Sevgili okurlarım, Türkiye’de olanları kıyısından köşesinden izleyen her vatandaş, gidişin iyi olmadığını görüyor.

Başımızda bir iktidar var...

Ve çok önemli, iddialı söylemlerle iş başına gelmiş, aynı söylemleri sık sık dile getirmişti.

Bunların üzerine ısrarla gideceklerdi.

Yasaklar, yolsuzluk, yoksulluk.

Buna isim bile koymuşlardı, 3Y diyorlardı

Aslında bunlar Türk Milleti’ni uyutmak için ortaya atılan temelsiz ve boş sözcüklerdi. Bunu kendileri de biliyordu.

★★★

Yasaklar hiçbir zaman kalkmadı...

Kalkmadığı gibi giderek arttı.

Günümüzde her şey yasak.

Anayasal haklarımızı kullanıp bir açıklamada bulunmak, yakıp yıkmadan ve kimseye zarar vermeden toplantı veya yürüyüş yapmak, ya da insancıl haklarımızı kullanmak bile mümkün değil.
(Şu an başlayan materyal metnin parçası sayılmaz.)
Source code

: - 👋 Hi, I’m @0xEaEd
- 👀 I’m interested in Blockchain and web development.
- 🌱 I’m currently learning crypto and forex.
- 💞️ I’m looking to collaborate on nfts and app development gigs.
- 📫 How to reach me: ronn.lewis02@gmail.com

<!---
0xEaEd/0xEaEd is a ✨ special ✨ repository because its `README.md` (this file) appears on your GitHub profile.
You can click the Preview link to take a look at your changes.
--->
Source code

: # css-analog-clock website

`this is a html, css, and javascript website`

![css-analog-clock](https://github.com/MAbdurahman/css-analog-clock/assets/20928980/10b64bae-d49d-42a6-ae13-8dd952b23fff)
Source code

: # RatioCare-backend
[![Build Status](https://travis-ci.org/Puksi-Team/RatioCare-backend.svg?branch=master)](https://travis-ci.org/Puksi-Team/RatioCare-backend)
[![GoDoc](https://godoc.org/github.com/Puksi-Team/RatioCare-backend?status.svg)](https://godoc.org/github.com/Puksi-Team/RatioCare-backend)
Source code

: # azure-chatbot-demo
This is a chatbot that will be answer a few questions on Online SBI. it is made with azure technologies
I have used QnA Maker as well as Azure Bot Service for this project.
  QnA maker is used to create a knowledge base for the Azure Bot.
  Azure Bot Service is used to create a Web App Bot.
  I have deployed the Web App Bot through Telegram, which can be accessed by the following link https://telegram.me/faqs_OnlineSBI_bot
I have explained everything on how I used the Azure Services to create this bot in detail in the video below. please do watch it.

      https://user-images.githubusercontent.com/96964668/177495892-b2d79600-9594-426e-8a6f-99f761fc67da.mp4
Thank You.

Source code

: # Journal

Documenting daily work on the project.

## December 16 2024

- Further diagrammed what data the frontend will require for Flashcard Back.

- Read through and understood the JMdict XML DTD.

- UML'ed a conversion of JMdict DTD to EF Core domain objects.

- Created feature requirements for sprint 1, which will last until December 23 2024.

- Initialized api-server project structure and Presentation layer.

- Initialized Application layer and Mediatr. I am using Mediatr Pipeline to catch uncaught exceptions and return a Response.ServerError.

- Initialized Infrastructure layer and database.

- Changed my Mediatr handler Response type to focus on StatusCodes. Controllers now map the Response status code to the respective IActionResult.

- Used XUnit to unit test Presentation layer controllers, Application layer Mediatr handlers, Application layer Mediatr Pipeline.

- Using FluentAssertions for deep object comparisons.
En masum isteklerde bile polis veya jandarma ile muhatap kılınıyorsunuz.

Toplumun özgürlükleri budandı, valilerin, kaymakamların ve dolayısıyla iktidarın iznine tabi kılındı.

İktidardan yana olmayan gazeteciler için piyasaya sürülen baskıları kınamak bile zor iş!

★★★

Gazeteci arkadaşımız Merdan Yanardağ aylarca tutuklu kaldı, hapis cezası verildikten sonra bırakıldı.

Ayşenur Arslan’ın da tutuklanmasını bekliyorduk iyi ki olmadı... Polis tarafından evinde gözaltına alındı, mahkemede bırakıldı.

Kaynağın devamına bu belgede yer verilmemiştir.